For predefined queries: every node must be reachable from the AWSAccount root via graph traversal. This is the isolation boundary.

For custom queries: write natural Cypher without isolation concerns. The query runner injects a _Provider_{uuid} label into every node pattern before execution, and a post-query filter catches edge cases.


Input Sources

Queries can be created from:

  1. pathfinding.cloud ID (e.g., ECS-001, GLUE-001)

    # Fetch a single path by ID
    curl -s https://raw.githubusercontent.com/DataDog/pathfinding.cloud/main/docs/paths.json \
      | jq '.[] | select(.id == "ecs-002")'
    
    # List all path IDs and names
    curl -s https://raw.githubusercontent.com/DataDog/pathfinding.cloud/main/docs/paths.json \
      | jq -r '.[] | "\(.id): \(.name)"'
    
    # Filter by service prefix
    curl -s https://raw.githubusercontent.com/DataDog/pathfinding.cloud/main/docs/paths.json \
      | jq -r '.[] | select(.id | startswith("ecs")) | "\(.id): \(.name)"'
    

    If jq is not available, use python3 -c "import json,sys; ..." as a fallback.
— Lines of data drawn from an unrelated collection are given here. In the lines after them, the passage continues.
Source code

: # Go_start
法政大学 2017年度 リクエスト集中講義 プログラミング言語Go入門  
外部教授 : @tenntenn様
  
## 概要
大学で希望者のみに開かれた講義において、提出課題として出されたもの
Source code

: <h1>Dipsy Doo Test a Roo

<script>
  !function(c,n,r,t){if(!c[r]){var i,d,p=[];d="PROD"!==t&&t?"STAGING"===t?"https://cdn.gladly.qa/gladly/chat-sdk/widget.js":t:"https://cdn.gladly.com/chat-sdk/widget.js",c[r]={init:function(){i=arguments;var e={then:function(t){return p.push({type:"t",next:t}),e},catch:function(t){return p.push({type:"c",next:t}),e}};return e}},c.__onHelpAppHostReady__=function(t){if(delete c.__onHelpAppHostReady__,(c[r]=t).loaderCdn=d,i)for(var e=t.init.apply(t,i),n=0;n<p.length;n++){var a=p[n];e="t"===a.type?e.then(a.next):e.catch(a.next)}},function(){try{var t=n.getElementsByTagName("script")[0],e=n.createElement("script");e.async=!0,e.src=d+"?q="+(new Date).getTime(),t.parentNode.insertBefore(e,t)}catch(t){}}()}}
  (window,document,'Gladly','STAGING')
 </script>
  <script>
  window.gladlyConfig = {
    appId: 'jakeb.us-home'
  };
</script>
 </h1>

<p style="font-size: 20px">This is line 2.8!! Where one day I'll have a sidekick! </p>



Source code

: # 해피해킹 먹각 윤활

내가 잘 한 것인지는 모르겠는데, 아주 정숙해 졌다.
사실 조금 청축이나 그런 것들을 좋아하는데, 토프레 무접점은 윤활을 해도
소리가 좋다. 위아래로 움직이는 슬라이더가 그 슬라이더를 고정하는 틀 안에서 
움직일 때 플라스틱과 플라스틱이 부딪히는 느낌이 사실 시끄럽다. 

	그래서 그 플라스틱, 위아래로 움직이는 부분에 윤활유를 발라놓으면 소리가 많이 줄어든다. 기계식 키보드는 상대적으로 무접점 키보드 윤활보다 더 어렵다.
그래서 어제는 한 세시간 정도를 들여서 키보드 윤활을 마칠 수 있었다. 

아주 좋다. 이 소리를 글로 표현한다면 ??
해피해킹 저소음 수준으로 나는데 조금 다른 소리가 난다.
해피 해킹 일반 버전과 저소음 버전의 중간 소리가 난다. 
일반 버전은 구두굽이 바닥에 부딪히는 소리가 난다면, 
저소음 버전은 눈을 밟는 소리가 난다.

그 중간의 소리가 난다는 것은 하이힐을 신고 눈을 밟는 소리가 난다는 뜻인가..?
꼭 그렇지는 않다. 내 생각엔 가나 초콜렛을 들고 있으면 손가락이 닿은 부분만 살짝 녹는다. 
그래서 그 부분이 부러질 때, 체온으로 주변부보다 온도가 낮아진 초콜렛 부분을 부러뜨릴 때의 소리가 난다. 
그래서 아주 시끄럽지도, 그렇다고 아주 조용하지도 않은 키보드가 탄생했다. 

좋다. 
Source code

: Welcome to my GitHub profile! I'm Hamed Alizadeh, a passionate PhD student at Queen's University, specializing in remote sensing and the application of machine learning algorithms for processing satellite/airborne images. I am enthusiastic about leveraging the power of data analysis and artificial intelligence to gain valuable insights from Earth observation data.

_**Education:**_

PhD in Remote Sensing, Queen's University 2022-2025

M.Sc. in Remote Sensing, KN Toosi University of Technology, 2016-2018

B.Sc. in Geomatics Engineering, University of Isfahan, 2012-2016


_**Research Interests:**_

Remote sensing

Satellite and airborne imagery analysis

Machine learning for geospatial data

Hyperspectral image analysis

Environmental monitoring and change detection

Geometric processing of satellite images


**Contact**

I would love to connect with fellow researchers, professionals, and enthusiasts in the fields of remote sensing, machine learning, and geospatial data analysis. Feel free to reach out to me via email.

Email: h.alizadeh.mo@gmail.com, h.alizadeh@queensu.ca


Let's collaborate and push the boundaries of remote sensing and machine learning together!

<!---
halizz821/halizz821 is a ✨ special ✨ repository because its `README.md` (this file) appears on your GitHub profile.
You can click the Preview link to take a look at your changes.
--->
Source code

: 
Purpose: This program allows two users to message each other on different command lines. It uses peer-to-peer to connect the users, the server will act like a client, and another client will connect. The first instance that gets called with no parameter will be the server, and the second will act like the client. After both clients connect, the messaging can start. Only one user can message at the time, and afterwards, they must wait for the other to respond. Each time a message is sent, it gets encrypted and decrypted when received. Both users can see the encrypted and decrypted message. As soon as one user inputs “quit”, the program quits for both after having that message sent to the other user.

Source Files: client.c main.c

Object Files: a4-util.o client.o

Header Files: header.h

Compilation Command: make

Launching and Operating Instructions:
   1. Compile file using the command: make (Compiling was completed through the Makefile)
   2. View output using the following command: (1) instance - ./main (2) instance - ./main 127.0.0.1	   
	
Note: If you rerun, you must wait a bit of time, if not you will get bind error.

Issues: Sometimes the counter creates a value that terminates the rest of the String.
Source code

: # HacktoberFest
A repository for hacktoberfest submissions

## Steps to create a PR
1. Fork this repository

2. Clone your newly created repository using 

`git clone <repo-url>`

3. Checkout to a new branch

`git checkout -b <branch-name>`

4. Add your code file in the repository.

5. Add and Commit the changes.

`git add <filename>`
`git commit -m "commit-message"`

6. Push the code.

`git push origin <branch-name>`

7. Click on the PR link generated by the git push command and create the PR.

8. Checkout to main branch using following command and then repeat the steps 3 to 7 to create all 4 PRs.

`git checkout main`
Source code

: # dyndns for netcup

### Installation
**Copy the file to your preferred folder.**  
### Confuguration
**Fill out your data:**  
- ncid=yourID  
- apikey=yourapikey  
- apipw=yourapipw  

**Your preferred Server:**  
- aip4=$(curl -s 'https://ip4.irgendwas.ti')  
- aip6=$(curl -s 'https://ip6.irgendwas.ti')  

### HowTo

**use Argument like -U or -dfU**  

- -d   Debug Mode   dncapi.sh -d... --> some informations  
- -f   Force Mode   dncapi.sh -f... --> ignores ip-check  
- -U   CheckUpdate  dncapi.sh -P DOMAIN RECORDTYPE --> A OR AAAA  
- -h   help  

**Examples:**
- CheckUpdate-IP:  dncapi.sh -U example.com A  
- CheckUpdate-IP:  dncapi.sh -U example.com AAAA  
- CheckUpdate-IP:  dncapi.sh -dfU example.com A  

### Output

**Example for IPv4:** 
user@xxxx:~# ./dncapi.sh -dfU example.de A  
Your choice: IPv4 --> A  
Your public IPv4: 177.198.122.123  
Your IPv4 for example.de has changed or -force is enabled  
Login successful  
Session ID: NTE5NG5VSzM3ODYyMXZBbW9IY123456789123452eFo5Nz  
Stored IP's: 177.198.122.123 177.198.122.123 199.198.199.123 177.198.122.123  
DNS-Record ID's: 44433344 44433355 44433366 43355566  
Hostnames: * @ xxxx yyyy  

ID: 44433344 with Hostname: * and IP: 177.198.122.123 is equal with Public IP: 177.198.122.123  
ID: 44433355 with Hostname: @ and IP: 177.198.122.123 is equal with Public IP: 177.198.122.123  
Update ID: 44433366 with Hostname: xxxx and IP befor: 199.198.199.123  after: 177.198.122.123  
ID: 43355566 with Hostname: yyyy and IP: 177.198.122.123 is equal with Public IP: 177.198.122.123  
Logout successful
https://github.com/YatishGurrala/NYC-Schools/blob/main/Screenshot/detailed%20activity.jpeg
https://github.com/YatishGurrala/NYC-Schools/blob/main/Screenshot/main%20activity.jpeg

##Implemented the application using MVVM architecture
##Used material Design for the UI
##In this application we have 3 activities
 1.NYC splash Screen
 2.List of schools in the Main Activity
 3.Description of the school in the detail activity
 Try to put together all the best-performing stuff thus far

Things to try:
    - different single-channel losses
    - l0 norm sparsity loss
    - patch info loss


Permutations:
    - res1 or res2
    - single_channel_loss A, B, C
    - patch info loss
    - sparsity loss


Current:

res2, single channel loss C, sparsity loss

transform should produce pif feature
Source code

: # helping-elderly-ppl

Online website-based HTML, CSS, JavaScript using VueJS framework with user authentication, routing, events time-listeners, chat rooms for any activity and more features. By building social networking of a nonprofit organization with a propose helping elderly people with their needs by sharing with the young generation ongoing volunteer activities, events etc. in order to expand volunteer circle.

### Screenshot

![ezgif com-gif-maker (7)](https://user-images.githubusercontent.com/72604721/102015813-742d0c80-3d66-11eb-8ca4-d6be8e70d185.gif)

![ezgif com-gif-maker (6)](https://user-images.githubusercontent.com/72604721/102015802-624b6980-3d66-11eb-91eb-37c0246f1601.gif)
  2. Natural language description from the user


Query Structure

Provider scoping parameter

One parameter is injected automatically by the query runner:

ParameterProperty it matchesUsed onPurpose
$provider_uididAWSAccountScopes to a specific AWS account

All other nodes are isolated by path connectivity from the AWSAccount anchor.

Imports

All query files start with these imports:

from api.attack_paths.queries.types import (
    AttackPathsQueryAttribution,
    AttackPathsQueryDefinition,
    AttackPathsQueryParameterDefinition,
)
from tasks.jobs.attack_paths.config import PROWLER_FINDING_LABEL

The PROWLER_FINDING_LABEL constant (value: "ProwlerFinding") is used via f-string interpolation in all queries. Never hardcode the label string.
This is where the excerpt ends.